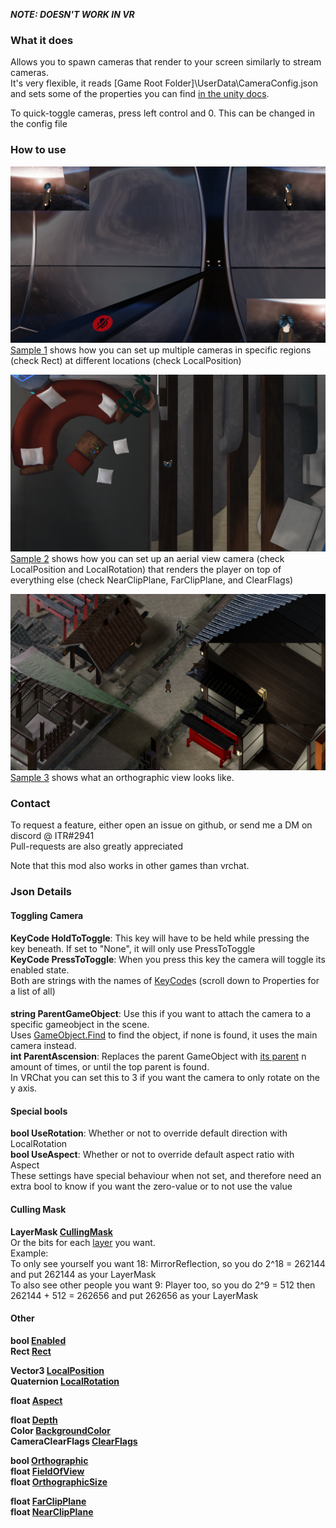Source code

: ***NOTE: DOESN'T WORK IN VR***

### What it does
Allows you to spawn cameras that render to your screen similarly to stream cameras.  
It's very flexible, it reads \[Game Root Folder\]\UserData\CameraConfig.json and sets some of the properties you can find [in the unity docs](https://docs.unity3d.com/ScriptReference/Camera.html). 

To quick-toggle cameras, press left control and 0. This can be changed in the config file

### How to use

![Cameras rendereing to 3 courners of the screen](https://raw.githubusercontent.com/ITR13/ITR-sMelonCameras/master/SAMPLE1.jpg)
[Sample 1](https://github.com/ITR13/ITR-sMelonCameras/blob/master/SAMPLE1.json) shows how you can set up multiple cameras in specific regions (check Rect) at different locations (check LocalPosition)

![Two overlapping cameras rendering over the main view](https://raw.githubusercontent.com/ITR13/ITR-sMelonCameras/master/SAMPLE2.jpg)
[Sample 2](https://github.com/ITR13/ITR-sMelonCameras/blob/master/SAMPLE2.json) shows how you can set up an aerial view camera (check LocalPosition and LocalRotation) that renders the player on top of everything else (check NearClipPlane, FarClipPlane, and ClearFlags)

![An orthographic view from above](https://raw.githubusercontent.com/ITR13/ITR-sMelonCameras/master/SAMPLE3.jpg)
[Sample 3](https://github.com/ITR13/ITR-sMelonCameras/blob/master/SAMPLE3.json) shows what an orthographic view looks like.

### Contact
To request a feature, either open an issue on github, or send me a DM on discord @ ITR#2941  
Pull-requests are also greatly appreciated

Note that this mod also works in other games than vrchat.

### Json Details

#### Toggling Camera
**KeyCode HoldToToggle**: This key will have to be held while pressing the key beneath. If set to "None", it will only use PressToToggle  
**KeyCode PressToToggle**: When you press this key the camera will toggle its enabled state.  
Both are strings with the names of [KeyCode](https://docs.unity3d.com/ScriptReference/KeyCode.html)s (scroll down to Properties for a list of all)

####
**string ParentGameObject**: Use this if you want to attach the camera to a specific gameobject in the scene.  
Uses [GameObject.Find](https://docs.unity3d.com/ScriptReference/GameObject.Find.html) to find the object, if none is found, it uses the main camera instead.  
**int ParentAscension**: Replaces the parent GameObject with [its parent](https://docs.unity3d.com/ScriptReference/Transform-parent.html) n amount of times, or until the top parent is found.  
In VRChat you can set this to 3​ if you want the camera to only rotate on the y axis.  

#### Special bools
**bool UseRotation**: Whether or not to override default direction with LocalRotation  
**bool UseAspect**: Whether or not to override default aspect ratio with Aspect  
These settings have special behaviour when not set, and therefore need an extra bool to know if you want the zero-value or to not use the value

#### Culling Mask
**LayerMask [CullingMask](https://docs.unity3d.com/ScriptReference/Camera-cullingMask.html)**  
Or the bits for each [layer](http://vrchat.wikidot.com/worlds:layers) you want.  
Example:  
To only see yourself you want 18: MirrorReflection, so you do 2^18 = 262144 and put 262144 as your LayerMask  
To also see other people you want 9: Player too, so you do 2^9 = 512 then 262144 + 512 = 262656 and put 262656 as your LayerMask  

#### Other
**bool [Enabled](https://docs.unity3d.com/ScriptReference/Behaviour-enabled.html)**  
**Rect [Rect](https://docs.unity3d.com/ScriptReference/Camera-rect.html)**  

**Vector3 [LocalPosition](https://docs.unity3d.com/ScriptReference/Transform-localPosition.html)**  
**Quaternion [LocalRotation](https://docs.unity3d.com/ScriptReference/Transform-localPosition.html)**  

**float [Aspect](https://docs.unity3d.com/ScriptReference/Camera-aspect.html)**  

**float [Depth](https://docs.unity3d.com/ScriptReference/Camera-depth.html)**  
**Color [BackgroundColor](https://docs.unity3d.com/ScriptReference/Camera-backgroundColor.html)**  
**CameraClearFlags [ClearFlags](https://docs.unity3d.com/ScriptReference/Camera-clearFlags.html)**  

**bool [Orthographic](https://docs.unity3d.com/ScriptReference/Camera-orthographic.html)**  
**float [FieldOfView](https://docs.unity3d.com/ScriptReference/Camera-fieldOfView.html)**  
**float [OrthographicSize](https://docs.unity3d.com/ScriptReference/Camera-orthographicSize.html)**  

**float [FarClipPlane](https://docs.unity3d.com/ScriptReference/Camera-farClipPlane.html)**  
**float [NearClipPlane](https://docs.unity3d.com/ScriptReference/Camera-nearClipPlane.html)**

────────────────────

_Try it_
Wherever a line of the data above contains "Aspect", copy that line.

_Exercise output_
**bool UseAspect**: Whether or not to override default aspect ratio with Aspect  
**float [Aspect](https://docs.unity3d.com/ScriptReference/Camera-aspect.html)**  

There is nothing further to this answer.